Genetics, Genomics and Bioinformatics Graduate Program (GGB)
Prospective students should use this checklist to obtain specific admissions requirements on how to apply to Graduate School.
|Director:||Daniel C. Bullard, Ph.D.|
The main goal of the Genetics, Genomics and Bioinformatics Graduate Program (GGB) is to provide students with an outstanding, flexible, didactic training experience to prepare them for independent and innovative careers in research. The Program emphasizes a broad approach to the fundamental principles of genetics and genomics, and offers a large pool of mentors with expertise in a wide variety of areas. The GGB offers close day-to-day interactions between students and faculty, both in the classroom and the laboratory.
The research interests of our program faculty span the fields of genetics, genomics, cancer, biochemistry, cell biology, and developmental biology. Modern molecular approaches are used to study gene structure, expression, and function in diverse experimental systems including humans, mice, Drosophila, C. elegans, and other organisms such as bacteria. The GGS is also designed to permit close collaborations during the Ph.D. training period between graduate students, postdoctoral fellows, and faculty, while also encouraging full participation in the larger community of biological scientists at UAB.

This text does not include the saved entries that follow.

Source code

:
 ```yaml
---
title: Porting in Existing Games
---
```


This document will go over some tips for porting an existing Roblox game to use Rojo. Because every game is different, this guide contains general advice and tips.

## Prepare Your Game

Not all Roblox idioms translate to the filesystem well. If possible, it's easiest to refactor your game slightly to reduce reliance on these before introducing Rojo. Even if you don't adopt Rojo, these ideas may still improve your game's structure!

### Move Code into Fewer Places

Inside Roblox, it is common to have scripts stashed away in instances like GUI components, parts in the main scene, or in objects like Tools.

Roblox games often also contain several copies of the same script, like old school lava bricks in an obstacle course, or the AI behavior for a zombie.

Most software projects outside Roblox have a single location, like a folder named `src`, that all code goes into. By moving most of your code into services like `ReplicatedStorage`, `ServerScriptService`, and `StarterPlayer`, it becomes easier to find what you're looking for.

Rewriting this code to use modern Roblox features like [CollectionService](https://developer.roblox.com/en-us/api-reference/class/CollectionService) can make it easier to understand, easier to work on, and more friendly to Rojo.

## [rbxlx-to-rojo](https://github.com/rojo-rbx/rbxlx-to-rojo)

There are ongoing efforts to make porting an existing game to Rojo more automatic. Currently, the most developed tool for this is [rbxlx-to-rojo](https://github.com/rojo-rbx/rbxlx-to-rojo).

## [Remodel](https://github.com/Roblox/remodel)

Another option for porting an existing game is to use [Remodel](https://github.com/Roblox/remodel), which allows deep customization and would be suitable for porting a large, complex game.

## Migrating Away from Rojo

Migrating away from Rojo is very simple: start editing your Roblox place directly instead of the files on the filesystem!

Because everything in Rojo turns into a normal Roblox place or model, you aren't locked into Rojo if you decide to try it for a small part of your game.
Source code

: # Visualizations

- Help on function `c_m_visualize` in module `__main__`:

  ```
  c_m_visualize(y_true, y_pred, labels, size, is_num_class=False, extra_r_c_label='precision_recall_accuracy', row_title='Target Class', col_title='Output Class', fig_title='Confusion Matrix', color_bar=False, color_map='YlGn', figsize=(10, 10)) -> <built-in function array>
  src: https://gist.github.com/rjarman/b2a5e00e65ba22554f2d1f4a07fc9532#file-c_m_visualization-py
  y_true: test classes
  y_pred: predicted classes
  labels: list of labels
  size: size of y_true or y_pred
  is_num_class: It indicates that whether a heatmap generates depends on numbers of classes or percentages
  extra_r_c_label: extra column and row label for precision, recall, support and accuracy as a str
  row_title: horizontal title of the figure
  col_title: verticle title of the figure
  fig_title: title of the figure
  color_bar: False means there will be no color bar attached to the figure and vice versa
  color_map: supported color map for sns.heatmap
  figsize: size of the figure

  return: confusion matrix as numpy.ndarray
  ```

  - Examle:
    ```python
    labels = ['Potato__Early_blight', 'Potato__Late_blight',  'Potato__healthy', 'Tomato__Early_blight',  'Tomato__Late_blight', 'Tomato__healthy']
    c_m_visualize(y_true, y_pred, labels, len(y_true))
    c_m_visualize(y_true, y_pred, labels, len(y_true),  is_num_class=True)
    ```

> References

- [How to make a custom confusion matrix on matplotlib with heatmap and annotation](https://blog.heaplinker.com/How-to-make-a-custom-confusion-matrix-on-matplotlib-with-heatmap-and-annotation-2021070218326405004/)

Students are admitted into UAB Graduate Biomedical Sciences (GBS) umbrella program and indicate a theme preference. Applicants to the UAB Graduate School are reviewed by the GBS Admissions Committee and will be evaluated on the basis of their undergraduate performance (both the curriculum and grade point average), letters of recommendation, GRE scores, a personal statement of research interests, performance in other graduate programs or research activities and, if possible, a personal interview. Although students select a theme on admission into the GBS program, they may change theme affiliation at anytime; however changes that occur late in the doctoral program may require additional fundamental course work related to the specific theme. Acceptance into GGB requires a bachelor's degree including undergraduate coursework in calculus, general chemistry, organic chemistry, and at least one introductory course in zoology or biology by the time of entrance. Doctoral students will receive financial aid in the form of a stipend/fellowship plus full payment of tuition, fees, and their insurance premium. Current stipend/fellowships are $29,000 per year for 2015-2016 entering students. Our entering students also receive a one-time relocation payment of $1,500.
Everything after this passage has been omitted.